Nella metrica moderna è chiamata dieresi la divisione in due sillabe di due vocali consecutive, che generalmente formano un dittongo (e anche il segno che la rappresenta, cioè i due puntini posti su una delle due vocali con i quali si suole indicare il distacco: fr. tréma; sp. diéresis, crema; ted. Trema, Trennpunkte; ingl. diaeresis). Il fenomeno segue alcune norme generali dipendenti dalla struttura linguistica e dalla tradizione poetica, non così rigide tuttavia che i poeti non se ne possano per necessità d'arte discostare. Mentre la dieresi è ammessa per quei casi in cui le due vocali rappresentano due sillabe originarie o comunque continuano l'uso della prosodia classica (p. es. estuoso), è viceversa dubbia nei nuovi esiti romanzi.
È della buona tecnica evitare la divisione quando le due vocali sono l'esito dittongato d'un solo elemento latino, come nel caso di iè e uò derivati da un originario e e o (p. es. piede, nuovo, ecc.); oppure quando il primo elemento del dittongo ha valore di semivocale, sia perché nato da una consonante latina, come nel caso della i derivata da una l implicata (pl, fl, cl; p. es.: pianta, fiore, chiave ecc.) o come la i in obietto, sia che si tratti di una i grafica come nel nesso gli, e qualche volta nei nessi sci, gi, ci, ecc.
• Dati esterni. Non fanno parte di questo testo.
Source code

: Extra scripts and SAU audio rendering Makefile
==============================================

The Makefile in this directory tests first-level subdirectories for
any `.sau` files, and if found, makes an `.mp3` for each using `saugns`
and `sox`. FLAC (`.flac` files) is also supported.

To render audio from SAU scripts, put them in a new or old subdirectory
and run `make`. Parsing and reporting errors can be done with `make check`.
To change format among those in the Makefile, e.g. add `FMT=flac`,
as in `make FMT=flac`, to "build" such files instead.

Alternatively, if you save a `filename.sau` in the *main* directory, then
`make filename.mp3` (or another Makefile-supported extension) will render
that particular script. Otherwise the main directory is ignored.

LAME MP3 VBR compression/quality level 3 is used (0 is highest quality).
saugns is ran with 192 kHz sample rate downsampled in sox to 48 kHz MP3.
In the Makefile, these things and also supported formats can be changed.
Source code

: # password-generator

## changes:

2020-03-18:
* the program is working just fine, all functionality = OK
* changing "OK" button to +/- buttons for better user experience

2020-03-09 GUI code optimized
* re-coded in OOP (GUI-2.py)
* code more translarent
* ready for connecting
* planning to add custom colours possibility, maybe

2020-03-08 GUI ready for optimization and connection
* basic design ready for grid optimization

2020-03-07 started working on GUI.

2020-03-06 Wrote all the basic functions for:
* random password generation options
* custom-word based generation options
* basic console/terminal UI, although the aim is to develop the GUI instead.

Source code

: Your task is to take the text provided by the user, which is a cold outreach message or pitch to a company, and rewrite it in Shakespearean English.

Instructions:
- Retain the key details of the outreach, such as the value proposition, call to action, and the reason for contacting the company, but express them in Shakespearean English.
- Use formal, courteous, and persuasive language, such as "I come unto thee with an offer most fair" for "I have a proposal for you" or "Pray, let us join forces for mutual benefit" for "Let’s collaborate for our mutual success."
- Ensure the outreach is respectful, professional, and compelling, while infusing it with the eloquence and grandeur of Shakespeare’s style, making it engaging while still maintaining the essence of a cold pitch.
Lo stesso avviene per la u del nesso qu (come in equo, acqua ecc.) e del nesso gu (come in guerra, guardia, guado, sangue, ecc.). Di natura più delicata è il trattamento del nesso vocalico au, che, sebbene in latino insolubile, ammette in italiano la dieresi (laüro, laüdare, ecc.). Un caso tipico è quello di mio, tuo, suo, due, sia, fui, via, dio, ecc., che, considerati monosillabi (tranne in posizione di rima), ammettono la dieresi anche nell'interno del verso, specie sotto l'accento ritmico, come testimoniano il testo critico della Divina Commedia e gli autografi del Petrarca e del Boccaccio.
Analoghe sono le norme che valgono per le altre lingue romanze, anch'esse ispirate dall'uso latino e da ragioni etimologiche; la struttura linguistica del francese comporta casi di dieresi più numerosi, essendo più frequente il contatto di due vocali per la caduta di una consonante intermedia (p. es. prier, jouer, cruel, di fronte all'italiano pregare, giocare, crudele, ecc.). V. anche sineresi.
Bibl.: per la metrica antica vedi: P. Maas, Griechische Metrik, Lipsia 1929, ¿ 59; O. Schröder, Nomenclator metricus, Heidelberg 1929, p. 20. Per la moderna: D. De Pilla, Sineresi, dieresi ed elisione, 2ª ed., Firenze 1889; Fr. D'Ovidio, Dieresi e sineresi nella poesia it., nel vol. Vers. italiana, ecc., Milano 1910. Per la Francia: A. Tobler, Vom franz. Versbau alter u. neuer Zeit, 4ª ed., Lipsia 1903.